Have a look at __dev_queue_xmit and the per_cpu recursion limits
implemented there:

if (__this_cpu_read(xmit_recursion) >
RECURSION_LIMIT)
goto recursion_alert;

Bye,
Hannes

2015-11-16 22:29:06

by Eric Dumazet

[permalink] [raw]
Subject: Re: Routing loops & TTL tracking with tunnel devices

On Mon, 2015-11-16 at 21:55 +0100, Jason A. Donenfeld wrote:
> Hi Sowmini,
>
> Neat. Though, in my case, I'm not actually just prepending a header.
> I'm doing some more substantial transformations of a packet. And this
> needs to work with v4 too. So I'm not sure implementing a v6 spec will
> help with things. I need to identify the right mechanism inside the
> kernel to assist with this, like, say, a member in sk_buff.

There is very little chance we'll accept a new member in sk_buff, unless
proven needed.

Yes, it is very tempting and dozen of programmers already tried.

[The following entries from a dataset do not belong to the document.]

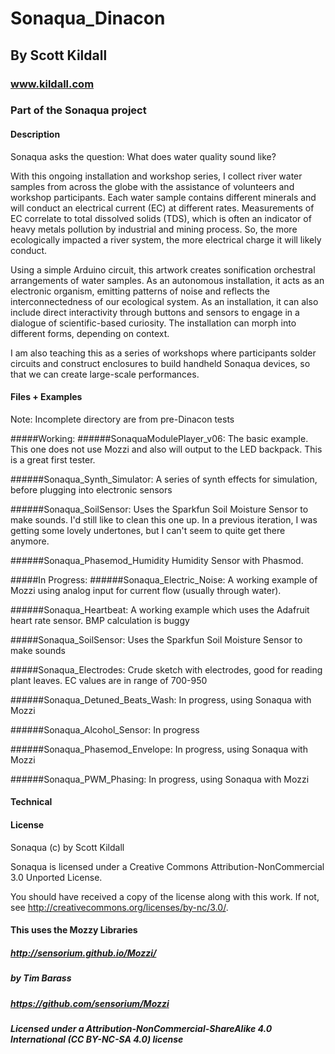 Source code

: # Sonaqua_Dinacon
## By Scott Kildall
### www.kildall.com
### Part of the Sonaqua project 


#### Description

Sonaqua asks the question: What does water quality sound like?

With this ongoing installation and workshop series, I collect river water samples from across the globe with the assistance of volunteers and workshop participants. Each water sample contains different minerals and will conduct an electrical current (EC) at different rates. Measurements of EC correlate to total dissolved solids (TDS), which is often an indicator of heavy metals pollution by industrial and mining process. So, the more ecologically impacted a river system, the more electrical charge it will likely conduct.

Using a simple Arduino circuit, this artwork creates sonification orchestral arrangements of water samples. As an autonomous installation, it acts as an electronic organism, emitting patterns of noise and reflects the interconnectedness of our ecological system. As an installation, it can also include direct interactivity through buttons and sensors to engage in a dialogue of scientific-based curiosity. The installation can morph into different forms, depending on context.

I am also teaching this as a series of workshops where participants solder circuits and construct enclosures to build handheld Sonaqua devices, so that we can create large-scale performances.



#### Files + Examples
Note: Incomplete directory are from pre-Dinacon tests

#####Working:
######SonaquaModulePlayer_v06:
The basic example. This one does not use Mozzi and also will output to the LED backpack. This is a great first tester.

######Sonaqua_Synth_Simulator:
A series of synth effects for simulation, before plugging into electronic sensors

######Sonaqua_SoilSensor:
Uses the Sparkfun Soil Moisture Sensor to make sounds. I'd still like to clean this one up. In a previous iteration, I was getting some lovely undertones, but I can't seem to quite get there anymore.

######Sonaqua_Phasemod_Humidity
Humidity Sensor with Phasmod.

#####In Progress:
######Sonaqua_Electric_Noise:
A working example of Mozzi using analog input for current flow (usually through water). 

######Sonaqua_Heartbeat:
A working example which uses the Adafruit heart rate sensor. BMP calculation is buggy

#####Sonaqua_SoilSensor:
Uses the Sparkfun Soil Moisture Sensor to make sounds

#####Sonaqua_Electrodes:
Crude sketch with electrodes, good for reading plant leaves. EC values are in range of 700-950

######Sonaqua_Detuned_Beats_Wash:
In progress, using Sonaqua with Mozzi

######Sonaqua_Alcohol_Sensor:
In progress

######Sonaqua_Phasemod_Envelope:
In progress, using Sonaqua with Mozzi

######Sonaqua_PWM_Phasing:
In progress, using Sonaqua with Mozzi




#### Technical


#### License

Sonaqua (c) by Scott Kildall

Sonaqua is licensed under a
Creative Commons Attribution-NonCommercial 3.0 Unported License.

You should have received a copy of the license along with this
work.  If not, see <http://creativecommons.org/licenses/by-nc/3.0/>.

#### This uses the Mozzy Libraries
##### http://sensorium.github.io/Mozzi/
##### by Tim Barass
##### https://github.com/sensorium/Mozzi
##### Licensed under a Attribution-NonCommercial-ShareAlike 4.0 International (CC BY-NC-SA 4.0) license


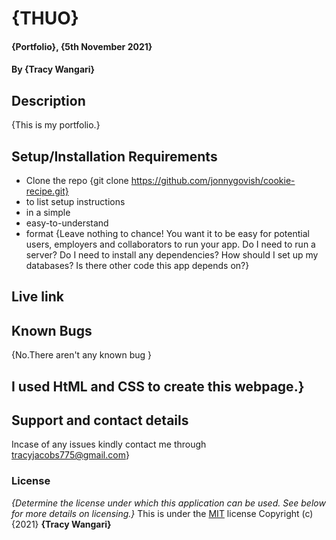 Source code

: # {THUO}
#### {Portfolio}, {5th November 2021}
#### By **{Tracy Wangari}**
## Description
{This is my portfolio.}
## Setup/Installation Requirements
* Clone the repo {git clone https://github.com/jonnygovish/cookie-recipe.git}
* to list setup instructions
* in a simple
* easy-to-understand
* format
{Leave nothing to chance! You want it to be easy for potential users, employers and collaborators to run your app. Do I need to run a server? Do I need to install any dependencies? How should I set up my databases? Is there other code this app depends on?}
## Live link
## Known Bugs
{No.There aren't any known bug }
## I used HtML and CSS to create this webpage.}
## Support and contact details
Incase of any issues kindly contact me through tracyjacobs775@gmail.com}
### License
*{Determine the license under which this application can be used.  See below for more details on licensing.}*
This is under the [MIT](LICENSE) license
Copyright (c) {2021} **{Tracy Wangari}**





















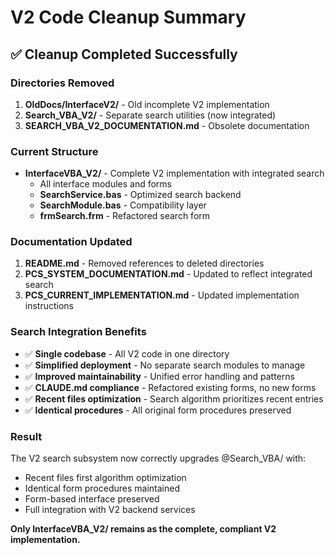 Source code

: # V2 Code Cleanup Summary

## ✅ Cleanup Completed Successfully

### Directories Removed
1. **OldDocs/InterfaceV2/** - Old incomplete V2 implementation
2. **Search_VBA_V2/** - Separate search utilities (now integrated)
3. **SEARCH_VBA_V2_DOCUMENTATION.md** - Obsolete documentation

### Current Structure
- **InterfaceVBA_V2/** - Complete V2 implementation with integrated search
  - All interface modules and forms
  - **SearchService.bas** - Optimized search backend
  - **SearchModule.bas** - Compatibility layer
  - **frmSearch.frm** - Refactored search form

### Documentation Updated
1. **README.md** - Removed references to deleted directories
2. **PCS_SYSTEM_DOCUMENTATION.md** - Updated to reflect integrated search
3. **PCS_CURRENT_IMPLEMENTATION.md** - Updated implementation instructions

### Search Integration Benefits
- ✅ **Single codebase** - All V2 code in one directory
- ✅ **Simplified deployment** - No separate search modules to manage
- ✅ **Improved maintainability** - Unified error handling and patterns
- ✅ **CLAUDE.md compliance** - Refactored existing forms, no new forms
- ✅ **Recent files optimization** - Search algorithm prioritizes recent entries
- ✅ **Identical procedures** - All original form procedures preserved

### Result
The V2 search subsystem now correctly upgrades @Search_VBA/ with:
- Recent files first algorithm optimization
- Identical form procedures maintained
- Form-based interface preserved
- Full integration with V2 backend services

**Only InterfaceVBA_V2/ remains as the complete, compliant V2 implementation.** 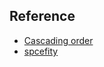 ---
---

## Reference

- [Cascading order](http://www.w3.org/TR/CSS2/cascade.html#cascade)
- [spcefity](http://www.w3.org/TR/CSS2/cascade.html#specificity) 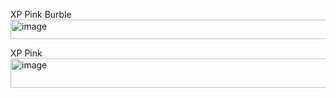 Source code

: XP Pink Burble
<img width="1920" height="31" alt="image" src="https://github.com/user-attachments/assets/4528dd53-f13b-42a9-9b3e-babb97be7519" />

XP Pink
<img width="1920" height="47" alt="image" src="https://github.com/user-attachments/assets/29e08e37-8f72-4f11-a633-4276e714cce2" />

You'll have to demonstrate full understanding of the stack and why other
solutions do not work.


2015-11-17 02:41:44

by Jason A. Donenfeld

[permalink] [raw]
Subject: Re: Routing loops & TTL tracking with tunnel devices

Hi Eric,

On Mon, Nov 16, 2015 at 11:28 PM, Eric Dumazet <[email protected]> wrote:
> There is very little chance we'll accept a new member in sk_buff, unless
> proven needed.

I actually have no intention of doing this! I'm wondering if there
already is a member in sk_buff that moonlights as my desired ttl
counter, or if there's another mechanism for avoiding routing loops. I
want to work with what's already there, rather than meddling with the
innards of important and memory sensitive structures such as sk_buff.

2015-11-17 02:57:31

by Jason A. Donenfeld

[permalink] [raw]
Subject: Re: Routing loops & TTL tracking with tunnel devices

On Mon, Nov 16, 2015 at 11:25 PM, Hannes Frederic Sowa
<[email protected]> wrote:
> Have a look at __dev_queue_xmit and the per_cpu recursion limits
> implemented there:
>
> if (__this_cpu_read(xmit_recursion) >
> RECURSION_LIMIT)
> goto recursion_alert;

Ahh, thanks for pointing that out. So this works with virtual devices
with no queue. As of some recent changes, that now applies to what I'm
doing.

Unfortunately, I get a complete hard crash, with the blinking
keyboard. The only thing written to serial before it dies is:
[ 171.347446] Dead loop on virtual device wg0, fix it urgently!
This means it did hit that recursion condition, which is good.
I assume the recursion limit is just too high, and this has something
to do with me overflowing the stack. I'll test this hypothesis and see
if I can add a similar check inside my driver to make it lower. If
this works, I'm satisfied.

Thanks a lot for the pointer here.

2022-04-29 12:08:46

by Jason A. Donenfeld

[permalink] [raw]
Subject: Re: Routing loops & TTL tracking with tunnel devices

Hey Eric,

On Tue, Nov 17, 2015 at 03:41:35AM +0100, Jason A. Donenfeld wrote:
> On Mon, Nov 16, 2015 at 11:28 PM, Eric Dumazet <[email protected]> wrote:
> > There is very little chance we'll accept a new member in sk_buff, unless
> > proven needed.
>
> I actually have no intention of doing this! I'm wondering if there
> already is a member in sk_buff that moonlights as my desired ttl
> counter, or if there's another mechanism for avoiding routing loops. I
> want to work with what's already there, rather than meddling with the
> innards of important and memory sensitive structures such as sk_buff.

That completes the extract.